• Entries supplied
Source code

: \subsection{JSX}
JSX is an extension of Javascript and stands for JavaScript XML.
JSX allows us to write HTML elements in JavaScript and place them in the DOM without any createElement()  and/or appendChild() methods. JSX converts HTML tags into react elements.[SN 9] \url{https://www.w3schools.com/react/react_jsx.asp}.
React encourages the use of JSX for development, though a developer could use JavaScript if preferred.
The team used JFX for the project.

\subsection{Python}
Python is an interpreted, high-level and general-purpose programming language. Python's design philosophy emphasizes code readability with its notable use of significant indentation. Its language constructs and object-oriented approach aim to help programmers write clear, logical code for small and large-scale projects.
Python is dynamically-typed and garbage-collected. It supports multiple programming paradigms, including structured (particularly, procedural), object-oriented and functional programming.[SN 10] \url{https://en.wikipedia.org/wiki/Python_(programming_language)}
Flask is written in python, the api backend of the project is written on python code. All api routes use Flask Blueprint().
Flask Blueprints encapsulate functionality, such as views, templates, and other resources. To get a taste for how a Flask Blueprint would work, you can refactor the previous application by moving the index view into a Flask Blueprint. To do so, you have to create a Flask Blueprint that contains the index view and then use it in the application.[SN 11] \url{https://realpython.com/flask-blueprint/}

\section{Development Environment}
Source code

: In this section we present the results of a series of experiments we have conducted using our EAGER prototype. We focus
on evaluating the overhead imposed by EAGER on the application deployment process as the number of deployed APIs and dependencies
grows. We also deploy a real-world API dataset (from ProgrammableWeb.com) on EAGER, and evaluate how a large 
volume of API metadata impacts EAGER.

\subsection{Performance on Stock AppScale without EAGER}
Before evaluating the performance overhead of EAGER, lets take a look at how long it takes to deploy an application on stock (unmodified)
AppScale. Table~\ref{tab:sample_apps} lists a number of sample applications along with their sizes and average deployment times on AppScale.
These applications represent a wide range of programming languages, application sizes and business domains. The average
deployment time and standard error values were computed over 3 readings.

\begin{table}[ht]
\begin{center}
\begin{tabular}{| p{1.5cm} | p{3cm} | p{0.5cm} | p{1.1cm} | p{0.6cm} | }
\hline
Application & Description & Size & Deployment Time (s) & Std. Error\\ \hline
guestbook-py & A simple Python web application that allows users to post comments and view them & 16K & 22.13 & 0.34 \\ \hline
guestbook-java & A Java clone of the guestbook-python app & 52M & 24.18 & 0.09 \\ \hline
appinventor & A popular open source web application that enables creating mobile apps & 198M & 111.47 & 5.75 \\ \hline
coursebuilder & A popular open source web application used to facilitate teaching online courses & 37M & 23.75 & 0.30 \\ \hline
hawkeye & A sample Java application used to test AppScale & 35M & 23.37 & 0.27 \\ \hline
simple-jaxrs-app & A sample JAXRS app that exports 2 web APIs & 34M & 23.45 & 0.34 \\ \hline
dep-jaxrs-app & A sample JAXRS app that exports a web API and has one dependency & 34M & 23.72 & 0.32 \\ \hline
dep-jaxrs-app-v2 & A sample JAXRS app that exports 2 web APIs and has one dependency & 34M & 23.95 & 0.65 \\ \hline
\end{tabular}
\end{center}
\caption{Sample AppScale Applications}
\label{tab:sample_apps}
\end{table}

• Exercise aim
Type out the entries once more, precisely.

• Result for this exercise
Source code

: \subsection{JSX}
JSX is an extension of Javascript and stands for JavaScript XML.
JSX allows us to write HTML elements in JavaScript and place them in the DOM without any createElement()  and/or appendChild() methods. JSX converts HTML tags into react elements.[SN 9] \url{https://www.w3schools.com/react/react_jsx.asp}.
React encourages the use of JSX for development, though a developer could use JavaScript if preferred.
The team used JFX for the project.

\subsection{Python}
Python is an interpreted, high-level and general-purpose programming language. Python's design philosophy emphasizes code readability with its notable use of significant indentation. Its language constructs and object-oriented approach aim to help programmers write clear, logical code for small and large-scale projects.
Python is dynamically-typed and garbage-collected. It supports multiple programming paradigms, including structured (particularly, procedural), object-oriented and functional programming.[SN 10] \url{https://en.wikipedia.org/wiki/Python_(programming_language)}
Flask is written in python, the api backend of the project is written on python code. All api routes use Flask Blueprint().
Flask Blueprints encapsulate functionality, such as views, templates, and other resources. To get a taste for how a Flask Blueprint would work, you can refactor the previous application by moving the index view into a Flask Blueprint. To do so, you have to create a Flask Blueprint that contains the index view and then use it in the application.[SN 11] \url{https://realpython.com/flask-blueprint/}

\section{Development Environment}
Source code

: In this section we present the results of a series of experiments we have conducted using our EAGER prototype. We focus
on evaluating the overhead imposed by EAGER on the application deployment process as the number of deployed APIs and dependencies
grows. We also deploy a real-world API dataset (from ProgrammableWeb.com) on EAGER, and evaluate how a large 
volume of API metadata impacts EAGER.

\subsection{Performance on Stock AppScale without EAGER}
Before evaluating the performance overhead of EAGER, lets take a look at how long it takes to deploy an application on stock (unmodified)
AppScale. Table~\ref{tab:sample_apps} lists a number of sample applications along with their sizes and average deployment times on AppScale.
These applications represent a wide range of programming languages, application sizes and business domains. The average
deployment time and standard error values were computed over 3 readings.

\begin{table}[ht]
\begin{center}
\begin{tabular}{| p{1.5cm} | p{3cm} | p{0.5cm} | p{1.1cm} | p{0.6cm} | }
\hline
Application & Description & Size & Deployment Time (s) & Std. Error\\ \hline
guestbook-py & A simple Python web application that allows users to post comments and view them & 16K & 22.13 & 0.34 \\ \hline
guestbook-java & A Java clone of the guestbook-python app & 52M & 24.18 & 0.09 \\ \hline
appinventor & A popular open source web application that enables creating mobile apps & 198M & 111.47 & 5.75 \\ \hline
coursebuilder & A popular open source web application used to facilitate teaching online courses & 37M & 23.75 & 0.30 \\ \hline
hawkeye & A sample Java application used to test AppScale & 35M & 23.37 & 0.27 \\ \hline
simple-jaxrs-app & A sample JAXRS app that exports 2 web APIs & 34M & 23.45 & 0.34 \\ \hline
dep-jaxrs-app & A sample JAXRS app that exports a web API and has one dependency & 34M & 23.72 & 0.32 \\ \hline
dep-jaxrs-app-v2 & A sample JAXRS app that exports 2 web APIs and has one dependency & 34M & 23.95 & 0.65 \\ \hline
\end{tabular}
\end{center}
\caption{Sample AppScale Applications}
\label{tab:sample_apps}
\end{table}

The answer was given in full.